What makes the 77-cent figure a “legitimate statistic” for measuring the difference in pay by gender for doing the same work?

Brad Avakian

PolitiFact Oregon used five paragraphs for its summary, so we’ll summarize the material leading to their final rating.

Avakian, a Democrat running for Congress, failed to note that the 79-cent figure for Oregon applied to year-round, full-time work.  He cherry-picked the 79-cent figure, since a number of other measurements produce a much lower gap.  The 21-cent gap isn’t necessarily explained by gender discrimination, since the data do not ensure a job-by-job comparison.  Avakian used the term “average,” but his source used the term “median.”

And the conclusion:

Those caveats aside, he still is well inside the ballpark and the ratio he cited is a credible figure from a credible agency. We rate the claim Mostly True.


Aside from the five errors PolitiFact listed, Avakian was pretty accurate.  It’s a legitimate statistic, just like Tom Glavine’s Mike Mussina’s 204 strikeouts in 1996.

Seriously, for the third time in a row we just don’t see what counts as true.  It’s wrong to take a statistic that fails to track the type of work done and use that statistic to claim that one group is paid less than another for the same work.  It’s about as relevant to measure the gender preferences for strawberry Pop-Tarts and apply that to the gender wage gap.

Which is not to say that the difference between men’s and women’s preference for strawberry Pop-Tarts isn’t a legitimate statistic.

The real reason behind the discrepancy?

PolitiFact Oregon probably reached its out-of-step conclusion, ironically, because of a fact check by the national PolitiFact.

PolitiFact rated a statement on the gender wage gap from Obama’s 2014 State of the Union address.  We published an evaluation of PolitiFact’s work on the gender wage gap on Feb. 3, 2014, criticizing it for ignoring the president’s obvious implication that the 23-cent gap exists all or mostly as a result of gender discrimination.

It is natural to take the fact check of Obama to mean that the 23-cent gap stems from gender discrimination, though one has to overlook caveats in PolitiFact’s fact check such as this one (bold emphasis added):

Ultimately, we decided that Obama’s statement that “women deserve equal pay for equal work” was aspirational rather than a part of his statistical claim, so we’re judging him on his claim that women “make 77 cents for every dollar a man earns.”

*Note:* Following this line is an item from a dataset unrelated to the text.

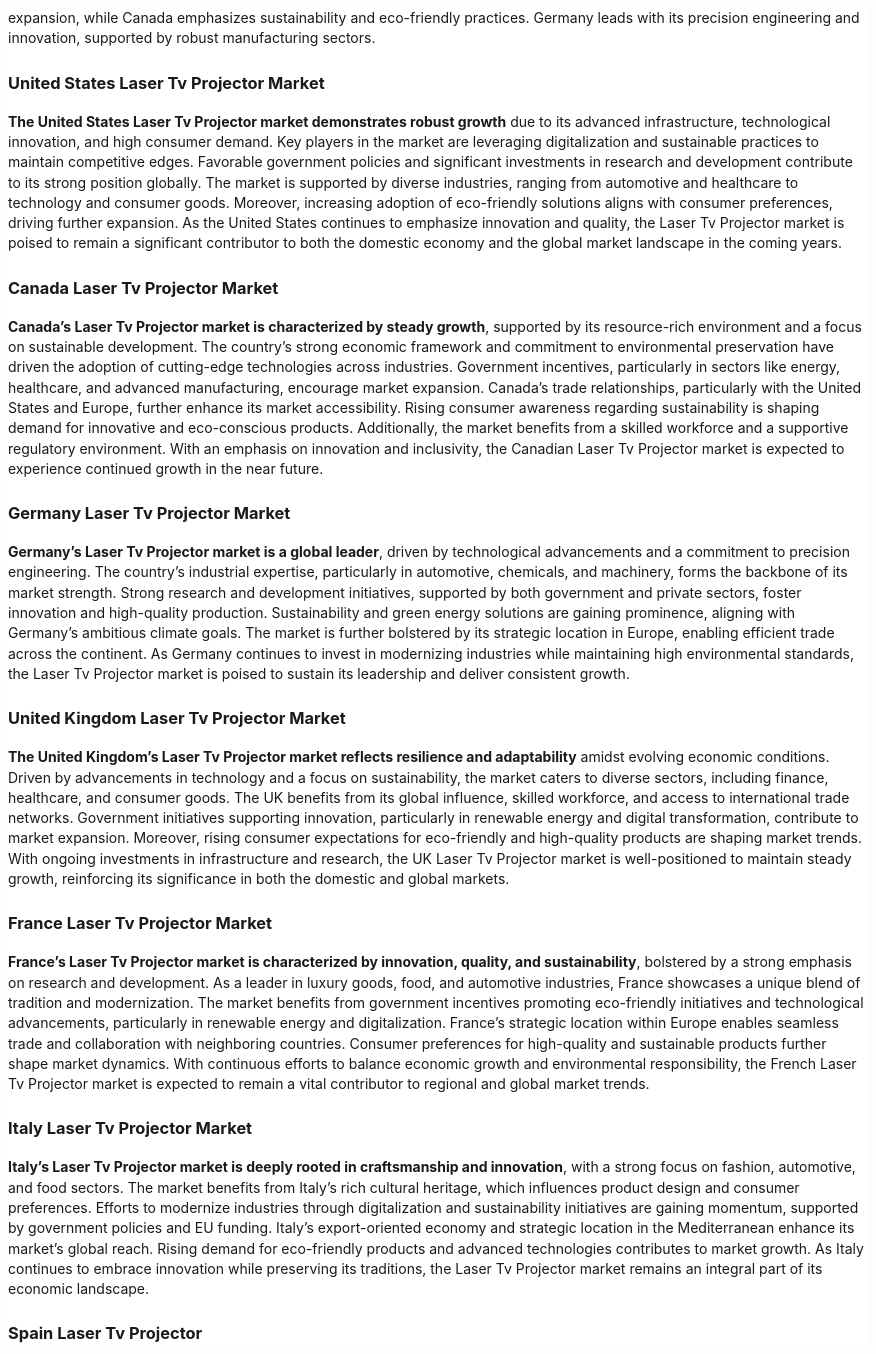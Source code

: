 expansion, while Canada emphasizes sustainability and eco-friendly practices. Germany leads with its precision engineering and innovation, supported by robust manufacturing sectors.</span></em></p></blockquote><h3><strong>United States Laser Tv Projector Market</strong></h3><p><strong>The United States Laser Tv Projector market demonstrates robust growth</strong> due to its advanced infrastructure, technological innovation, and high consumer demand. Key players in the market are leveraging digitalization and sustainable practices to maintain competitive edges. Favorable government policies and significant investments in research and development contribute to its strong position globally. The market is supported by diverse industries, ranging from automotive and healthcare to technology and consumer goods. Moreover, increasing adoption of eco-friendly solutions aligns with consumer preferences, driving further expansion. As the United States continues to emphasize innovation and quality, the Laser Tv Projector market is poised to remain a significant contributor to both the domestic economy and the global market landscape in the coming years.</p><h3><strong>Canada Laser Tv Projector Market</strong></h3><p><strong>Canada&rsquo;s Laser Tv Projector market is characterized by steady growth</strong>, supported by its resource-rich environment and a focus on sustainable development. The country&rsquo;s strong economic framework and commitment to environmental preservation have driven the adoption of cutting-edge technologies across industries. Government incentives, particularly in sectors like energy, healthcare, and advanced manufacturing, encourage market expansion. Canada&rsquo;s trade relationships, particularly with the United States and Europe, further enhance its market accessibility. Rising consumer awareness regarding sustainability is shaping demand for innovative and eco-conscious products. Additionally, the market benefits from a skilled workforce and a supportive regulatory environment. With an emphasis on innovation and inclusivity, the Canadian Laser Tv Projector market is expected to experience continued growth in the near future.</p><h3><strong>Germany Laser Tv Projector Market</strong></h3><p><strong>Germany&rsquo;s Laser Tv Projector market is a global leader</strong>, driven by technological advancements and a commitment to precision engineering. The country&rsquo;s industrial expertise, particularly in automotive, chemicals, and machinery, forms the backbone of its market strength. Strong research and development initiatives, supported by both government and private sectors, foster innovation and high-quality production. Sustainability and green energy solutions are gaining prominence, aligning with Germany&rsquo;s ambitious climate goals. The market is further bolstered by its strategic location in Europe, enabling efficient trade across the continent. As Germany continues to invest in modernizing industries while maintaining high environmental standards, the Laser Tv Projector market is poised to sustain its leadership and deliver consistent growth.</p><h3><strong>United Kingdom Laser Tv Projector Market</strong></h3><p><strong>The United Kingdom&rsquo;s Laser Tv Projector market reflects resilience and adaptability</strong> amidst evolving economic conditions. Driven by advancements in technology and a focus on sustainability, the market caters to diverse sectors, including finance, healthcare, and consumer goods. The UK benefits from its global influence, skilled workforce, and access to international trade networks. Government initiatives supporting innovation, particularly in renewable energy and digital transformation, contribute to market expansion. Moreover, rising consumer expectations for eco-friendly and high-quality products are shaping market trends. With ongoing investments in infrastructure and research, the UK Laser Tv Projector market is well-positioned to maintain steady growth, reinforcing its significance in both the domestic and global markets.</p><h3><strong>France Laser Tv Projector Market</strong></h3><p><strong>France&rsquo;s Laser Tv Projector market is characterized by innovation, quality, and sustainability</strong>, bolstered by a strong emphasis on research and development. As a leader in luxury goods, food, and automotive industries, France showcases a unique blend of tradition and modernization. The market benefits from government incentives promoting eco-friendly initiatives and technological advancements, particularly in renewable energy and digitalization. France&rsquo;s strategic location within Europe enables seamless trade and collaboration with neighboring countries. Consumer preferences for high-quality and sustainable products further shape market dynamics. With continuous efforts to balance economic growth and environmental responsibility, the French Laser Tv Projector market is expected to remain a vital contributor to regional and global market trends.</p><h3><strong>Italy Laser Tv Projector Market</strong></h3><p><strong>Italy&rsquo;s Laser Tv Projector market is deeply rooted in craftsmanship and innovation</strong>, with a strong focus on fashion, automotive, and food sectors. The market benefits from Italy&rsquo;s rich cultural heritage, which influences product design and consumer preferences. Efforts to modernize industries through digitalization and sustainability initiatives are gaining momentum, supported by government policies and EU funding. Italy&rsquo;s export-oriented economy and strategic location in the Mediterranean enhance its market&rsquo;s global reach. Rising demand for eco-friendly products and advanced technologies contributes to market growth. As Italy continues to embrace innovation while preserving its traditions, the Laser Tv Projector market remains an integral part of its economic landscape.</p><h3><strong>Spain Laser Tv Projector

PolitiFact explicitly told its readers that the “Mostly True” rating did not apply to the implication that the wage gap was related to gender discrimination.

The writer of the PolitiFact Oregon story, Dana Tims, confirmed via email that his story relied heavily on this one, and it is the only PolitiFact story to appear on the list of sources published with his fact check.

PolitiFact misled PolitiFact Oregon.  Though, to be fair, PolitiFact Oregon misread PolitiFact.

The Horns of Dilemma

Despite the difference between the “Truth-O-Meter” ratings, the rationales for each of the three fact checks run along the same lines.  That creates a problem for PolitiFact, of course.  Is its fact checking credible if closely parallel evaluations end up with widely different final ratings?

We’ve contacted PolitiFact Oregon and PolitiFact about the discrepancy.  So far we see no move to issue a correction.  Doing a correction would prove embarrassing.  But not issuing a correction may prove even more embarrassing.